**Work required:** Exactly as they appear below, repeat the lines from the one with "Sistem harus menyediakan" through the one with "1. **Keamanan**", and no others.

**Given information:**

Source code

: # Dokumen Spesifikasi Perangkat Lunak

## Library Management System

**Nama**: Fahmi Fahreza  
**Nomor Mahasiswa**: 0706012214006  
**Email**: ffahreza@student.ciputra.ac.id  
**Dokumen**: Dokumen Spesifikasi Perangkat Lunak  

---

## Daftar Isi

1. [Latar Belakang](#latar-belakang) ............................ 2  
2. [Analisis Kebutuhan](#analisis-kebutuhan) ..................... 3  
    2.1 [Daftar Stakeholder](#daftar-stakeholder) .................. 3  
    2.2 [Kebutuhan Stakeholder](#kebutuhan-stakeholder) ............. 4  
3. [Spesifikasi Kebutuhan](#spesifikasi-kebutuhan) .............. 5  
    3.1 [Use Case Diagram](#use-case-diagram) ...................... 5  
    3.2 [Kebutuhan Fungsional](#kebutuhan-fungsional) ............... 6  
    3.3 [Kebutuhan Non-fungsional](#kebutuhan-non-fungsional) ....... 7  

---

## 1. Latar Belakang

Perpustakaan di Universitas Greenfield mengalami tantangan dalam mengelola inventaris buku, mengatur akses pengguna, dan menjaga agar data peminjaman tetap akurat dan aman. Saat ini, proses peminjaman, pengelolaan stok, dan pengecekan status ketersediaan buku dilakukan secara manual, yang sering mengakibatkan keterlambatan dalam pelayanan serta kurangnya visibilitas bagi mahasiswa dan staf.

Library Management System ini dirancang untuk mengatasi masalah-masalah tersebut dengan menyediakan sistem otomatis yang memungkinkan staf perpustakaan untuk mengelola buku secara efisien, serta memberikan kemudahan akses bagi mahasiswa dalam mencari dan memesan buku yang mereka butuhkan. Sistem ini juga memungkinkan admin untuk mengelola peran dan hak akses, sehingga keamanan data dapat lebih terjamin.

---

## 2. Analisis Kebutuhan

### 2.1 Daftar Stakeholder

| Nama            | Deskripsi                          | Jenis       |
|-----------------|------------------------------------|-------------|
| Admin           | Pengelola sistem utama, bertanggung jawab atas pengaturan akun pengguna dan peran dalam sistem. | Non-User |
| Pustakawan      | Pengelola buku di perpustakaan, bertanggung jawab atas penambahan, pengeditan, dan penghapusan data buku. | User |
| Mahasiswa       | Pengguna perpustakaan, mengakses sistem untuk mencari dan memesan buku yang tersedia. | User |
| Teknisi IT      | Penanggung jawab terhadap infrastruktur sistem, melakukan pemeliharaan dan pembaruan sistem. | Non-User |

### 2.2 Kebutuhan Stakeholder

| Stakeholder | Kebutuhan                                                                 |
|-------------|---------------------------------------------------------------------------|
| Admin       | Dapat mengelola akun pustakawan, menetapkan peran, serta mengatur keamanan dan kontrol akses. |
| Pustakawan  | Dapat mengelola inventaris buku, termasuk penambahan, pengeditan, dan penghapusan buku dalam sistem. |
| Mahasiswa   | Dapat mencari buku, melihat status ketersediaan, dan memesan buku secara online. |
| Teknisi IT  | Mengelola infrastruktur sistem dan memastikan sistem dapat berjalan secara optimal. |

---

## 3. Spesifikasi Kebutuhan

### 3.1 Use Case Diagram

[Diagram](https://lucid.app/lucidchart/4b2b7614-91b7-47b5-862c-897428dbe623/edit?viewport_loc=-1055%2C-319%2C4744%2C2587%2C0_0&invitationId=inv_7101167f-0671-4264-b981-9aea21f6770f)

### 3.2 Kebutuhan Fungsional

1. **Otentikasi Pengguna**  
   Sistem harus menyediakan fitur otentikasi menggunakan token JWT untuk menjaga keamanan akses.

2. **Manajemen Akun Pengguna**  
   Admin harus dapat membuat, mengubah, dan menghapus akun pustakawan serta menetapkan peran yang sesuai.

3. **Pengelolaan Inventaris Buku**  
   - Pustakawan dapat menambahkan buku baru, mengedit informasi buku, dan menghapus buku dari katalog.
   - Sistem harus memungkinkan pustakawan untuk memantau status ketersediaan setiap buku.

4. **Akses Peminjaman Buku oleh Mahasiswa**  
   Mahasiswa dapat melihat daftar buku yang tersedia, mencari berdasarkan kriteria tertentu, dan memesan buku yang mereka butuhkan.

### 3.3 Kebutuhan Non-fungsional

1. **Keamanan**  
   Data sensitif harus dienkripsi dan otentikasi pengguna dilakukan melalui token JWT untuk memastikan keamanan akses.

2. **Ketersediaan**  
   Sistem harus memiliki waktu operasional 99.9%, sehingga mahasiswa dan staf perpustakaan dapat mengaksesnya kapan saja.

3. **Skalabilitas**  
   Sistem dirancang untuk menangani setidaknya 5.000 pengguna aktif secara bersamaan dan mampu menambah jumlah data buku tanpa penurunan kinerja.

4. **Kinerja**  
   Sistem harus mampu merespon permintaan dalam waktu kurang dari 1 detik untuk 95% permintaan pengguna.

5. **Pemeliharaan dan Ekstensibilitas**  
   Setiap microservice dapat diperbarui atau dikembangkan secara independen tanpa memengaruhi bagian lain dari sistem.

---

...

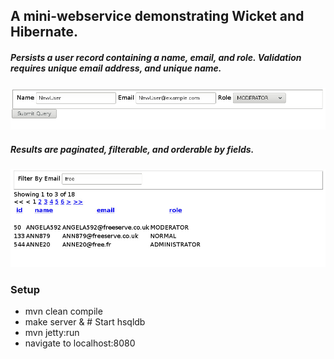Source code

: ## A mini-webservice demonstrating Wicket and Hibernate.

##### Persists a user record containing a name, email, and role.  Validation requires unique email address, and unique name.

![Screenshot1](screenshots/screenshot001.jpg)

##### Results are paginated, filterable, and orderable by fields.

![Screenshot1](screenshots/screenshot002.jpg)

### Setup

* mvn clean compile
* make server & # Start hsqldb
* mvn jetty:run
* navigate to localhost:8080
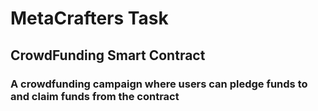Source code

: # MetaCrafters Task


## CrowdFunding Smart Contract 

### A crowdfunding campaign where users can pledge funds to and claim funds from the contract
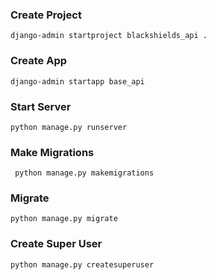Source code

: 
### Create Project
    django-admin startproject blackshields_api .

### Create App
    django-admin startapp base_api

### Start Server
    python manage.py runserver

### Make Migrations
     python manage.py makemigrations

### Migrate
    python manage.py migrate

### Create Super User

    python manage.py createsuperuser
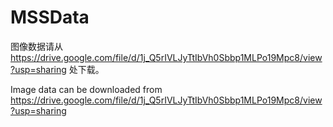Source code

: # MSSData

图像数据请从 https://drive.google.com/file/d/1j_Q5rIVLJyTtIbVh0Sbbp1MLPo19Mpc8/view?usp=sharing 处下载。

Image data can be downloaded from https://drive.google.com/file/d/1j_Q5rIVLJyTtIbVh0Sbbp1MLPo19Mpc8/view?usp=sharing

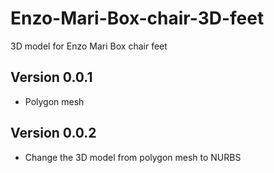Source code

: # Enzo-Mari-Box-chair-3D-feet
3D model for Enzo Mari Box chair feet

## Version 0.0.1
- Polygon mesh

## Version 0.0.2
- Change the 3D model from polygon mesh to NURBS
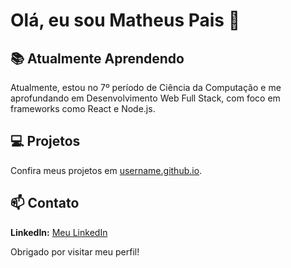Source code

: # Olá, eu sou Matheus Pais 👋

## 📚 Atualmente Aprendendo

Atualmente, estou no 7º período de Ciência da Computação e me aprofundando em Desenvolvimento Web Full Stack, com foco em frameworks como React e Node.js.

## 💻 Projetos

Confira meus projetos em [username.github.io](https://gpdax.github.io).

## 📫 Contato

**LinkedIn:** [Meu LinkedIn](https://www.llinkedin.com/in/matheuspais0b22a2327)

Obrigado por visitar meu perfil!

--

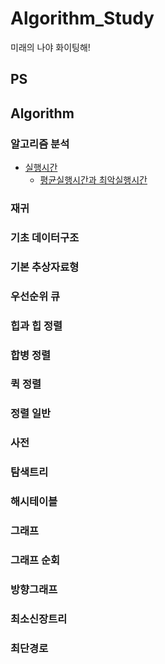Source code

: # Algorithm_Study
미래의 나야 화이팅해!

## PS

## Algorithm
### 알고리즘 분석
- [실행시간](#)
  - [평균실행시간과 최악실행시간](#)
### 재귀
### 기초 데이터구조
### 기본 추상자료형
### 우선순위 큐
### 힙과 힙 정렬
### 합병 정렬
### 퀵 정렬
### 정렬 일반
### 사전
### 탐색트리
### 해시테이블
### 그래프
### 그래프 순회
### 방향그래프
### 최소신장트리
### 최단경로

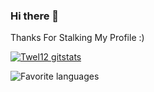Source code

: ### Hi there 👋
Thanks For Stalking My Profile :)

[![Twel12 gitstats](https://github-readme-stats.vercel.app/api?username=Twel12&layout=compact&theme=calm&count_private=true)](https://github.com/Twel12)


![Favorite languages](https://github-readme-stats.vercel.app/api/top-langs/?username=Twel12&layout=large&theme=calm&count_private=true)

**Task answer:**
   Sistem harus menyediakan fitur otentikasi menggunakan token JWT untuk menjaga keamanan akses.

2. **Manajemen Akun Pengguna**  
   Admin harus dapat membuat, mengubah, dan menghapus akun pustakawan serta menetapkan peran yang sesuai.

3. **Pengelolaan Inventaris Buku**  
   - Pustakawan dapat menambahkan buku baru, mengedit informasi buku, dan menghapus buku dari katalog.
   - Sistem harus memungkinkan pustakawan untuk memantau status ketersediaan setiap buku.

4. **Akses Peminjaman Buku oleh Mahasiswa**  
   Mahasiswa dapat melihat daftar buku yang tersedia, mencari berdasarkan kriteria tertentu, dan memesan buku yang mereka butuhkan.

### 3.3 Kebutuhan Non-fungsional

1. **Keamanan**  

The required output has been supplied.